2. What words come from the same root?

3. What is meant by a change of tempo?

4. What effects are gained by it?

5. Name three methods of destroying monotony and gaining force in

speaking.

6. Note the changes of tempo in a conversation or speech that you hear.

Were they well made? Why? Illustrate.

7. Read selections on pages 34, 35, 36, 37, and 38, paying careful

attention to change of tempo.

8. As a rule, excitement, joy, or intense anger take a fast tempo, while

sorrow, and sentiments of great dignity or solemnity tend to a slow

tempo. Try to deliver Lincoln's Gettysburg speech (page 50), in a fast

tempo, or Patrick Henry's speech (page 110), in a slow tempo, and note

how ridiculous the effect will be.

Practise the following selections, noting carefully where the tempo may

be changed to advantage. Experiment, making numerous changes. Which one

do you like best?

_DEDICATION OF GETTYSBURG CEMETERY_

Fourscore and seven years ago, our fathers brought forth upon

this continent a new nation, conceived in liberty and dedicated

to the proposition that all men are created equal. Now we are

engaged in a great civil war, testing whether that nation--or

any nation so conceived and so dedicated--can long endure.

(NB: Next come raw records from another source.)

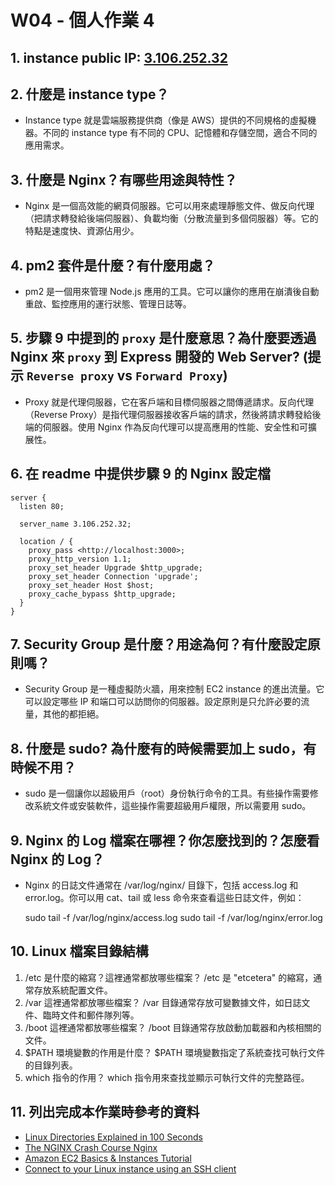 # W04 - 個人作業 4

## 1. instance public IP: [3.106.252.32](<http://3.106.252.32/>)

## 2. 什麼是 instance type？

* Instance type 就是雲端服務提供商（像是 AWS）提供的不同規格的虛擬機器。不同的 instance type 有不同的 CPU、記憶體和存儲空間，適合不同的應用需求。

## 3. 什麼是 Nginx？有哪些用途與特性？

* Nginx 是一個高效能的網頁伺服器。它可以用來處理靜態文件、做反向代理（把請求轉發給後端伺服器）、負載均衡（分散流量到多個伺服器）等。它的特點是速度快、資源佔用少。

## 4. pm2 套件是什麼？有什麼用處？

* pm2 是一個用來管理 Node.js 應用的工具。它可以讓你的應用在崩潰後自動重啟、監控應用的運行狀態、管理日誌等。

## 5. 步驟 9 中提到的 `proxy` 是什麼意思？為什麼要透過 Nginx 來 `proxy` 到 Express 開發的 Web Server? (提示 `Reverse proxy` vs `Forward Proxy`)

* Proxy 就是代理伺服器，它在客戶端和目標伺服器之間傳遞請求。反向代理（Reverse Proxy）是指代理伺服器接收客戶端的請求，然後將請求轉發給後端的伺服器。使用 Nginx 作為反向代理可以提高應用的性能、安全性和可擴展性。

## 6. 在 readme 中提供步驟 9 的 Nginx 設定檔

    server {
      listen 80;

      server_name 3.106.252.32;  

      location / {
        proxy_pass <http://localhost:3000>;
        proxy_http_version 1.1;
        proxy_set_header Upgrade $http_upgrade;
        proxy_set_header Connection 'upgrade';
        proxy_set_header Host $host;
        proxy_cache_bypass $http_upgrade;
      }
    }

## 7. Security Group 是什麼？用途為何？有什麼設定原則嗎？

* Security Group 是一種虛擬防火牆，用來控制 EC2 instance 的進出流量。它可以設定哪些 IP 和端口可以訪問你的伺服器。設定原則是只允許必要的流量，其他的都拒絕。

## 8. 什麼是 sudo? 為什麼有的時候需要加上 sudo，有時候不用？

* sudo 是一個讓你以超級用戶（root）身份執行命令的工具。有些操作需要修改系統文件或安裝軟件，這些操作需要超級用戶權限，所以需要用 sudo。

## 9. Nginx 的 Log 檔案在哪裡？你怎麼找到的？怎麼看 Nginx 的 Log？

* Nginx 的日誌文件通常在 /var/log/nginx/ 目錄下，包括 access.log 和 error.log。你可以用 cat、tail 或 less 命令來查看這些日誌文件，例如：
    
    sudo tail -f /var/log/nginx/access.log
    sudo tail -f /var/log/nginx/error.log

## 10. Linux 檔案目錄結構

1. /etc 是什麼的縮寫？這裡通常都放哪些檔案？ /etc 是 "etcetera" 的縮寫，通常存放系統配置文件。
2. /var 這裡通常都放哪些檔案？ /var 目錄通常存放可變數據文件，如日誌文件、臨時文件和郵件隊列等。
3. /boot 這裡通常都放哪些檔案？ /boot 目錄通常存放啟動加載器和內核相關的文件。
4.  $PATH 環境變數的作用是什麼？ $PATH 環境變數指定了系統查找可執行文件的目錄列表。
5.  which 指令的作用？ which 指令用來查找並顯示可執行文件的完整路徑。

## 11. 列出完成本作業時參考的資料

* [Linux Directories Explained in 100 Seconds](<https://www.youtube.com/watch?v=42iQKuQodW4>)
* [The NGINX Crash Course Nginx](<https://lightda-tw.notion.site/20241002-W04-4-1132ceabc70c8048bbd2d228ad660156>) 
* [Amazon EC2 Basics & Instances Tutorial](<https://www.youtube.com/watch?v=iHX-jtKIVNA>)
* [Connect to your Linux instance using an SSH client](<https://docs.aws.amazon.com/AWSEC2/latest/UserGuide/connect-linux-inst-ssh.html>)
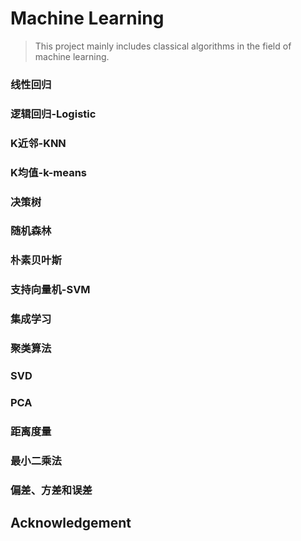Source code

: # Machine Learning

> This project mainly includes classical algorithms in the field of machine learning.

### 线性回归
### 逻辑回归-Logistic
### K近邻-KNN
### K均值-k-means
### 决策树
### 随机森林
### 朴素贝叶斯
### 支持向量机-SVM
### 集成学习
### 聚类算法
### SVD
### PCA
### 距离度量
### 最小二乘法
### 偏差、方差和误差


## Acknowledgement
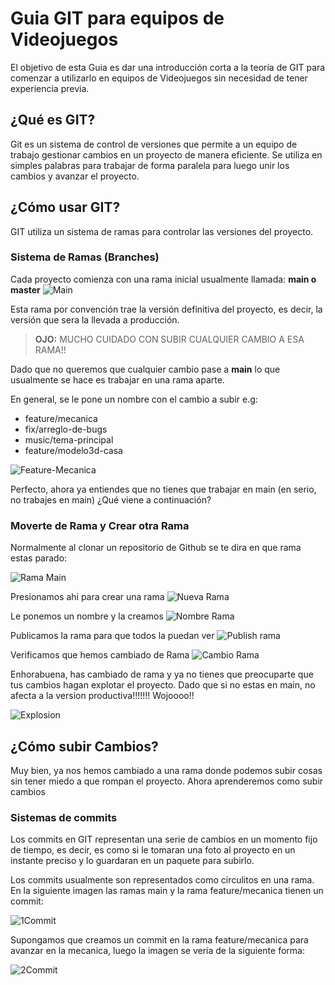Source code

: # Guia GIT para equipos de Videojuegos

El objetivo de esta Guia es dar una introducción corta a la teoría de GIT para comenzar a utilizarlo en equipos de Videojuegos sin necesidad de tener experiencia previa.

## ¿Qué es GIT?
Git es un sistema de control de versiones que permite a un equipo de trabajo gestionar cambios en un proyecto de manera eficiente. Se utiliza en simples palabras para trabajar de forma paralela para luego unir los cambios y avanzar el proyecto.


## ¿Cómo usar GIT?

GIT utiliza un sistema de ramas para controlar las versiones del proyecto.

### Sistema de Ramas (Branches)
 
Cada proyecto comienza con una rama inicial usualmente llamada: **main o master**
![Main](main.png)

Esta rama por convención trae la versión definitiva del proyecto, es decir, la versión que sera la llevada a producción.

> **OJO:** MUCHO CUIDADO CON SUBIR CUALQUIER CAMBIO A ESA RAMA!!

Dado que no queremos que cualquier cambio pase a **main** lo que usualmente se hace es trabajar en una rama aparte. 

En general, se le pone un nombre con el cambio a subir e.g:

- feature/mecanica 
- fix/arreglo-de-bugs
- music/tema-principal
- feature/modelo3d-casa

![Feature-Mecanica](featuremecanica.png)


Perfecto, ahora ya entiendes que no tienes que trabajar en main (en serio, no trabajes en main) ¿Qué viene a continuación?

### Moverte de Rama y Crear otra Rama

Normalmente al clonar un repositorio de Github se te dira en que rama estas parado:

![Rama Main](ramamain.png)


Presionamos ahi para crear una rama
![Nueva Rama](nuevarama.png)


Le ponemos un nombre y la creamos
![Nombre Rama](nombrerama.png)


Publicamos la rama para que todos la puedan ver
![Publish rama](publishrama.png)


Verificamos que hemos cambiado de Rama
![Cambio Rama](cambiorama.png)

Enhorabuena, has cambiado de rama y ya no tienes que preocuparte que tus cambios hagan explotar el proyecto. Dado que si no estas en main, no afecta a la version productiva!!!!!!! Wojoooo!!

![Explosion](explosion.png)

## ¿Cómo subir Cambios?

Muy bien, ya nos hemos cambiado a una rama donde podemos subir cosas sin tener miedo a que rompan el proyecto. Ahora aprenderemos como subir cambios


### Sistemas de commits

Los commits en GIT representan una serie de cambios en un momento fijo de tiempo, es decir, es como si le tomaran una foto al proyecto en un instante preciso y lo guardaran en un paquete para subirlo.

 Los commits usualmente son representados como circulitos en una rama. En la siguiente imagen las ramas main y la rama feature/mecanica tienen un commit: 

![1Commit](featuremecanica.png)

Supongamos que creamos un commit en la rama feature/mecanica para avanzar en la mecanica, luego la imagen se veria de la siguiente forma:

![2Commit](2commits.png)



















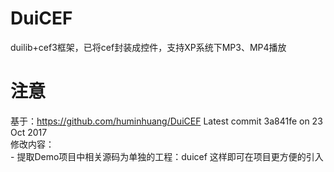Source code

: # DuiCEF
duilib+cef3框架，已将cef封装成控件，支持XP系统下MP3、MP4播放

# 注意
基于：https://github.com/huminhuang/DuiCEF Latest commit 3a841fe on 23 Oct 2017  
修改内容：  
    - 提取Demo项目中相关源码为单独的工程：duicef   这样即可在项目更方便的引入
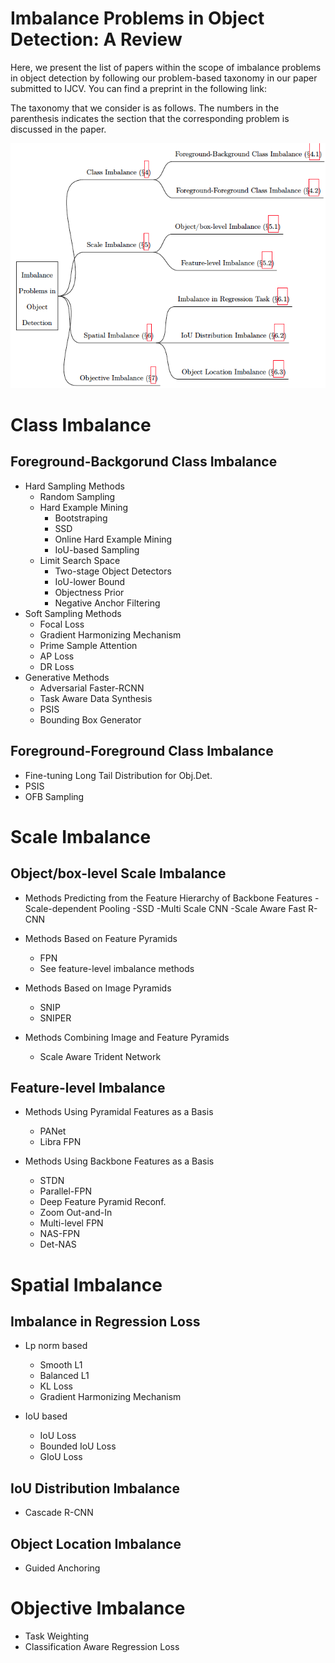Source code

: # Imbalance Problems in Object Detection: A Review

Here, we present the list of papers within the scope of imbalance problems in object detection by following our problem-based taxonomy in our paper submitted to IJCV. You can find a preprint in the following link:

The taxonomy that we consider is as follows. The numbers in the parenthesis indicates the section that the corresponding problem is discussed in the paper.

![ProblemTaxonomy](assets/taxonomy.png)

# Class Imbalance

## Foreground-Backgorund Class Imbalance
- Hard Sampling Methods
   - Random Sampling  
   - Hard Example Mining  
     - Bootstraping  
     - SSD  
     - Online Hard Example Mining
     - IoU-based Sampling
   - Limit Search Space  
     - Two-stage Object Detectors 
     - IoU-lower Bound
     - Objectness Prior  
     - Negative Anchor Filtering
- Soft Sampling Methods  
   - Focal Loss 
   - Gradient Harmonizing Mechanism  
   - Prime Sample Attention  
   - AP Loss  
   - DR Loss  
- Generative Methods  
   - Adversarial Faster-RCNN 
   - Task Aware Data Synthesis
   - PSIS
   - Bounding Box Generator 

## Foreground-Foreground Class Imbalance  
   - Fine-tuning Long Tail Distribution for Obj.Det.
   - PSIS  
   - OFB Sampling

# Scale Imbalance

## Object/box-level Scale Imbalance

- Methods Predicting from the Feature Hierarchy of Backbone Features
  -Scale-dependent Pooling
  -SSD
  -Multi Scale CNN
  -Scale Aware Fast R-CNN

- Methods Based on Feature Pyramids
  - FPN
  - See feature-level imbalance methods

- Methods Based on Image Pyramids
  - SNIP
  - SNIPER

- Methods Combining Image and Feature Pyramids
  - Scale Aware Trident Network

## Feature-level Imbalance
- Methods Using Pyramidal Features as a Basis
  - PANet
  - Libra FPN

- Methods Using Backbone Features as a Basis
  - STDN
  - Parallel-FPN
  - Deep Feature Pyramid Reconf.
  - Zoom Out-and-In
  - Multi-level FPN
  - NAS-FPN
  - Det-NAS

# Spatial Imbalance

## Imbalance in Regression Loss
- Lp norm based
  - Smooth L1
  - Balanced L1
  - KL Loss
  - Gradient Harmonizing Mechanism

- IoU based
  - IoU Loss
  - Bounded IoU Loss
  - GIoU Loss
       
## IoU Distribution Imbalance
- Cascade R-CNN

## Object Location Imbalance
- Guided Anchoring

# Objective Imbalance
- Task Weighting
- Classification Aware Regression Loss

We are met on a great battlefield of that war. We are met to

dedicate a portion of it as the final resting-place of those who

have given their lives that that nation might live. It is

altogether fitting and proper that we should do this.

But, in a larger sense, we cannot dedicate, we cannot

consecrate, we cannot hallow, this ground. The brave men, living

and dead, who struggled here, have consecrated it, far above our

power to add or to detract. The world will very little note nor

long remember what we say here; but it can never forget what

they did here.

It is for us, the living, rather, to be dedicated here to the

unfinished work they have thus far so nobly carried on. It is

rather for us to be here dedicated to the great task remaining

before us: that from these honored dead we take increased

devotion to that cause for which they here gave the last full

measure of devotion; that we here highly resolve that these dead

shall not have died in vain; that the nation shall, under God,

have a new birth of freedom, and that government of the people,

by the people, for the people, shall not perish from the earth.

--ABRAHAM LINCOLN.

_A PLEA FOR CUBA_

[This deliberative oration was delivered by Senator Thurston in

the United States Senate on March 24, 1898. It is recorded in

full in the _Congressional Record_ of that date. Mrs. Thurston

died in Cuba. As a dying request she urged her husband, who was

investigating affairs in the island, to do his utmost to induce

the United States to intervene--hence this oration.]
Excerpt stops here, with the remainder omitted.